Note: this is part of a series of three posts discussing how the therapeutics team at Noetik have used our virtual cell model, OCTO-VC, for practically useful, therapeutics-relevant tasks. The Introduction section will stay the same for each one, skip down to the next section if you’ve already read one of these before.

Part 1: Identifying anti-PD-1 responders

Part 2: Refining clinical trial eligibility to the right subgroups

Part 3: Triaging targets that modulate T-cell effector function in humans (releasing 09/19/25)

Table of contents:

1. Introduction

2. Refining clinical trial eligibility to the right subgroups

Introduction

A lot of people have been very interested in ‘virtual cells’ lately.

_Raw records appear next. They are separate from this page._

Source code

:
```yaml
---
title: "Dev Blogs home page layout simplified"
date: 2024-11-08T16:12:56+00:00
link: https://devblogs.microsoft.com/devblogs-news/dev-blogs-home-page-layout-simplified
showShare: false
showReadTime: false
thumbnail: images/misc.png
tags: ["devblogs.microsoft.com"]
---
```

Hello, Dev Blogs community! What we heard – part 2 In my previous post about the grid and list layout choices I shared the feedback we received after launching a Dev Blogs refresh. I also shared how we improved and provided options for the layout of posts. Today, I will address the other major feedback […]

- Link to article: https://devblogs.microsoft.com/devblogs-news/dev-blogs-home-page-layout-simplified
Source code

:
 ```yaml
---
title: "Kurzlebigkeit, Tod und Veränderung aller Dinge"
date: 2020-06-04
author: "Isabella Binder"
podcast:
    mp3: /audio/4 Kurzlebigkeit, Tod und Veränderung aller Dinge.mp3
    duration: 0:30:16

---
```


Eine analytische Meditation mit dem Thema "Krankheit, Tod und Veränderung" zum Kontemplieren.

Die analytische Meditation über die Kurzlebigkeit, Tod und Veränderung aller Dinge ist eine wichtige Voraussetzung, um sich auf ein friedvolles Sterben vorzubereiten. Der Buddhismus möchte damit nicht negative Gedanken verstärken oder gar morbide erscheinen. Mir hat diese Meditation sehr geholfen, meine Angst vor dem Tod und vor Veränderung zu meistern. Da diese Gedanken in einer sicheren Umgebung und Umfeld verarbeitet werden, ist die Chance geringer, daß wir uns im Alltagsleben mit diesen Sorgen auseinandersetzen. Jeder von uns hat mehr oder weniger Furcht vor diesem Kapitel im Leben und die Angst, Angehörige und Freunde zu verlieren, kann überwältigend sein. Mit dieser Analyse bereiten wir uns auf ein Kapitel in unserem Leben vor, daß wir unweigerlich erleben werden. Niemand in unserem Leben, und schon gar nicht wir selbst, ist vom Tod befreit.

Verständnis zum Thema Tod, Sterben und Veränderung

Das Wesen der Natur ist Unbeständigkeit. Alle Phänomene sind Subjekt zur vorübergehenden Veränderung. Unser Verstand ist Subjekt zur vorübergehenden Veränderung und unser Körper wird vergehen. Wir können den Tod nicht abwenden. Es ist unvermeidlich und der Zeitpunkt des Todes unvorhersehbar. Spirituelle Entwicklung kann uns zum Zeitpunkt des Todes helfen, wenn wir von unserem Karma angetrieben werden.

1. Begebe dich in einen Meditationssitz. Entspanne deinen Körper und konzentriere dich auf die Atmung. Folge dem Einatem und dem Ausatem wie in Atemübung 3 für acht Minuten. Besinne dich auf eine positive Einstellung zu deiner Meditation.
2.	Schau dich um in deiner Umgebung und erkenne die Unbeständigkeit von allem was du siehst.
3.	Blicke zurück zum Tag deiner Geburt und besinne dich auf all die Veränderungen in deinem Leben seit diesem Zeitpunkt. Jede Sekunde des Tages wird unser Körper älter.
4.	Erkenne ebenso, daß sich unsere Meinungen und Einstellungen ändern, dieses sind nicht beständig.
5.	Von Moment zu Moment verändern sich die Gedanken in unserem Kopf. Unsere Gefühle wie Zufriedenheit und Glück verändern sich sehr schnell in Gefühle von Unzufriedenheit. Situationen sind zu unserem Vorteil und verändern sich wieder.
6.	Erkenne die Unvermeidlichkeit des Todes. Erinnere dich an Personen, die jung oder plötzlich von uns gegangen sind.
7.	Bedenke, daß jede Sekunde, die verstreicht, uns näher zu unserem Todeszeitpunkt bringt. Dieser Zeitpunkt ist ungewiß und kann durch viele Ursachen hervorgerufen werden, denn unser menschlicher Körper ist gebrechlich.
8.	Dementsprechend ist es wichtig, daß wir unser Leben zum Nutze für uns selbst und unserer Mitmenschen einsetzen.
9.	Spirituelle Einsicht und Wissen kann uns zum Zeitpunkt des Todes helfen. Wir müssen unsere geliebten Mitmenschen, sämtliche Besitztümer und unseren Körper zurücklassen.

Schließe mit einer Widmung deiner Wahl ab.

An exact definition is difficult to find, but one offered by a recent Cell perspective paper is the following:

Our view of [a virtual cell] is a learned simulator of cells and cellular systems under varying conditions and changing contexts, such as differentiation states, perturbations, disease states, stochastic fluctuations, and environmental conditions. In this context, a virtual cell should integrate broad knowledge across cell biology. [Virtual cells] must work across biological scales, over time, and across data modalities and should help reveal the programming language of cellular systems and provide an interface to use it for engineering purposes.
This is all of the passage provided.